WHAT TO WORK ON
Go through the lines below and tally each one holding "level". Write only the total.

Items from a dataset
-------------------------

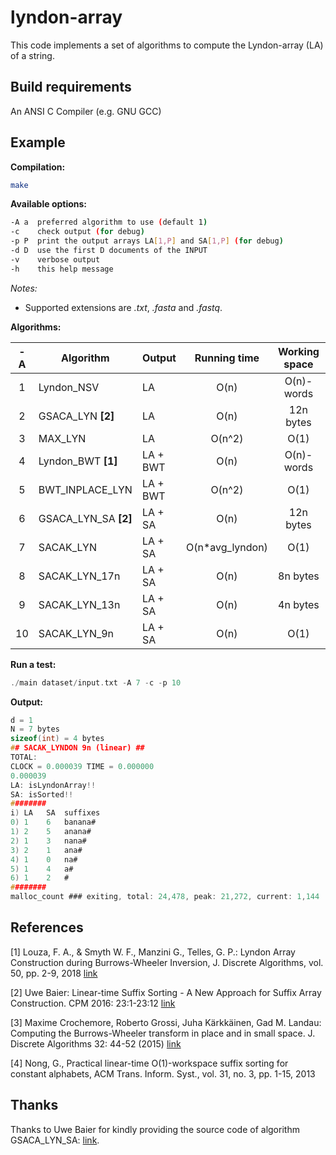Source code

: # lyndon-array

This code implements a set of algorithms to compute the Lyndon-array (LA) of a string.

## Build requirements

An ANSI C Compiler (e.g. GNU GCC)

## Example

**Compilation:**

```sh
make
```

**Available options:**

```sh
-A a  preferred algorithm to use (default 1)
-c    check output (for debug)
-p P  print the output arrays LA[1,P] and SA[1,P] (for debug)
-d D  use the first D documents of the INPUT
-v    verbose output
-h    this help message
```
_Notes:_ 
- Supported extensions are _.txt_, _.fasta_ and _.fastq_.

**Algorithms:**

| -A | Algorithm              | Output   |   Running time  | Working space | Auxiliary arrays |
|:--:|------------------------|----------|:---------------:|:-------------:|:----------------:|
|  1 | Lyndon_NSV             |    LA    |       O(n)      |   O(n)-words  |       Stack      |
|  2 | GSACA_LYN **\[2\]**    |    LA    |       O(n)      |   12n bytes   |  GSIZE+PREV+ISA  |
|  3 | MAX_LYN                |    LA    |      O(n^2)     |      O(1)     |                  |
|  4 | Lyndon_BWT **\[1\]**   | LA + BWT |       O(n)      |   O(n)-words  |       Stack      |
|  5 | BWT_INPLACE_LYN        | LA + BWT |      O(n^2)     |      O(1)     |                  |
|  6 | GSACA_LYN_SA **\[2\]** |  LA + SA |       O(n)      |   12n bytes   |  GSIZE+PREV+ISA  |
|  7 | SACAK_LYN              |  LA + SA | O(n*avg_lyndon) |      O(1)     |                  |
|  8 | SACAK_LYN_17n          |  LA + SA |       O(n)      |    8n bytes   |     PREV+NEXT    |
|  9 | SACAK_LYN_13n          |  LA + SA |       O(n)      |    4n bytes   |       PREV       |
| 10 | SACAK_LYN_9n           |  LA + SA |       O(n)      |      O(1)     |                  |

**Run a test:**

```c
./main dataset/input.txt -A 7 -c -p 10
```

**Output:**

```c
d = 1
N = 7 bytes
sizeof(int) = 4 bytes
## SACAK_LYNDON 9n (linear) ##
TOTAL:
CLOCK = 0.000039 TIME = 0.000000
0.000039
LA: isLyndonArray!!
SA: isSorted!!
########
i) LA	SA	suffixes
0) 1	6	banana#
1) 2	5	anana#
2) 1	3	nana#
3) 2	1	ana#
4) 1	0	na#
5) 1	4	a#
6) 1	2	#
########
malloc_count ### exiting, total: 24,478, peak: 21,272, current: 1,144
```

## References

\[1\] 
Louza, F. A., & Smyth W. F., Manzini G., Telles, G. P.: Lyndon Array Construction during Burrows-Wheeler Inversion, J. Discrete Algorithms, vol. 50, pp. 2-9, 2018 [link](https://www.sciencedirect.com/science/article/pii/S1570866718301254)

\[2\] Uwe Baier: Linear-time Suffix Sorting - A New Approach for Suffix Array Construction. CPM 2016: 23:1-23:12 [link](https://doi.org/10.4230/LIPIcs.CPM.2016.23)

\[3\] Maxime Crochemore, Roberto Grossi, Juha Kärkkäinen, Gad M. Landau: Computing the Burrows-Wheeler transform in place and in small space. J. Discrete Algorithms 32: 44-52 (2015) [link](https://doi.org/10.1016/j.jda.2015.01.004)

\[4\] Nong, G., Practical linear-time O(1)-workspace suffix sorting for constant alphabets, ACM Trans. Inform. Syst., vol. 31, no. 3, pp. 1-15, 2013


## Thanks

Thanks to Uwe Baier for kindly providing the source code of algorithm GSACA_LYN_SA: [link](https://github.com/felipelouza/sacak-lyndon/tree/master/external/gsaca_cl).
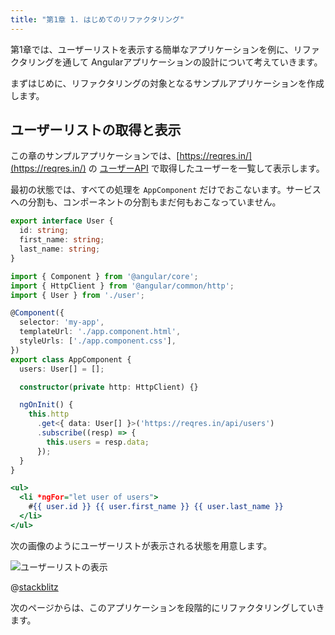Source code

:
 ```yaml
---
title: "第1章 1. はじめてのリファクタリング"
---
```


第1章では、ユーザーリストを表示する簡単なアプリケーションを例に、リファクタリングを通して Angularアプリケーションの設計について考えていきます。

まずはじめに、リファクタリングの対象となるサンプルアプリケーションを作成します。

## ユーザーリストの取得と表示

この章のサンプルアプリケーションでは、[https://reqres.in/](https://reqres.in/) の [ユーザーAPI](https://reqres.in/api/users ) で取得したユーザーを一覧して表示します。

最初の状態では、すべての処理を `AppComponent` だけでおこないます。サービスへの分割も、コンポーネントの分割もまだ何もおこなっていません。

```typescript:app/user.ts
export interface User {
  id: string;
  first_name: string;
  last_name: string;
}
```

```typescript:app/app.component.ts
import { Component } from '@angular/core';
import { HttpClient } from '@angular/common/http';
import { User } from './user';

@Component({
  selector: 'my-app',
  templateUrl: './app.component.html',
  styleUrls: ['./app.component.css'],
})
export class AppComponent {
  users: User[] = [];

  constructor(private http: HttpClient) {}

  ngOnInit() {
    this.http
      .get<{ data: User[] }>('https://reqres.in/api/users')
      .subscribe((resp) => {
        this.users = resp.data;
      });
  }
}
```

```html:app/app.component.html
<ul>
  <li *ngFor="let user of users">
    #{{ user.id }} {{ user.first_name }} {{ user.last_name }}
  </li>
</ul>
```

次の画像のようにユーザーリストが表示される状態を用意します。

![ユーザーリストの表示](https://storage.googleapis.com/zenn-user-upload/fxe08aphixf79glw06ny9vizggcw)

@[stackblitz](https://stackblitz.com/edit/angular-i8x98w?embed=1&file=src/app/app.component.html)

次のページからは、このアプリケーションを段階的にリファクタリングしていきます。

-------------------------

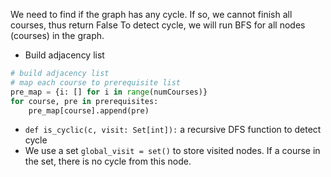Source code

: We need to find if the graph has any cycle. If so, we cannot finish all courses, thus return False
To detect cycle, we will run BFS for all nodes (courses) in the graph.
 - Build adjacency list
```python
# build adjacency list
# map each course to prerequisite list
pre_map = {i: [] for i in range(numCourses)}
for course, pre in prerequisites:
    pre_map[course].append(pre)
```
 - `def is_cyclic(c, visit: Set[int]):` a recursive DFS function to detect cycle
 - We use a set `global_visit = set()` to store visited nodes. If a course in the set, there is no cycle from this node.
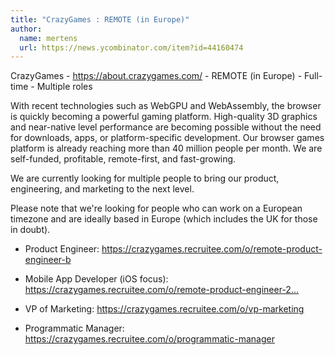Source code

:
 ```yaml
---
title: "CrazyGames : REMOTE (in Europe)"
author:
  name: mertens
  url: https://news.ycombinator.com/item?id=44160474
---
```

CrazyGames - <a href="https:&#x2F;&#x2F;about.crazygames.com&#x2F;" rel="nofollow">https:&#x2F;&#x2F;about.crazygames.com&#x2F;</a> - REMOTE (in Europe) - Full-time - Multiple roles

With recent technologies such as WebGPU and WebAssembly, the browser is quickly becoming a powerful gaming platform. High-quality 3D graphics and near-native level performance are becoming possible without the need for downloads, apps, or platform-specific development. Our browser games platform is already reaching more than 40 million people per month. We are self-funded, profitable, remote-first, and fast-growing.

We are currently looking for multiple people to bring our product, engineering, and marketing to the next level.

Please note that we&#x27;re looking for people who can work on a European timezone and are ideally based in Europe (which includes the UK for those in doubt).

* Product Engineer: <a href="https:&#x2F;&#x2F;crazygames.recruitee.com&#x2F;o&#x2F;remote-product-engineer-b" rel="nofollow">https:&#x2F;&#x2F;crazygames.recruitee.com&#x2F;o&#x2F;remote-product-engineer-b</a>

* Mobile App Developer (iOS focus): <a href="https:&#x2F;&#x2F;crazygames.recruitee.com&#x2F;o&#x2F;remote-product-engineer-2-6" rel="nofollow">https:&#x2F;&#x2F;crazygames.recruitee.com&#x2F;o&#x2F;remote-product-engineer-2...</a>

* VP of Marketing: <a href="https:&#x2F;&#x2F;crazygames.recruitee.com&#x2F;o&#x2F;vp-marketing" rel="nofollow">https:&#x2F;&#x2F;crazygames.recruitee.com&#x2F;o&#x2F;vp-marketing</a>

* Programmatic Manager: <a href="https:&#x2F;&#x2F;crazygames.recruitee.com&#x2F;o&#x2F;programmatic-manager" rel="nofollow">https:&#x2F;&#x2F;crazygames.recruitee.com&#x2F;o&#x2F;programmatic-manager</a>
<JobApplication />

-------------------------

RESPONSE TO THIS TASK
2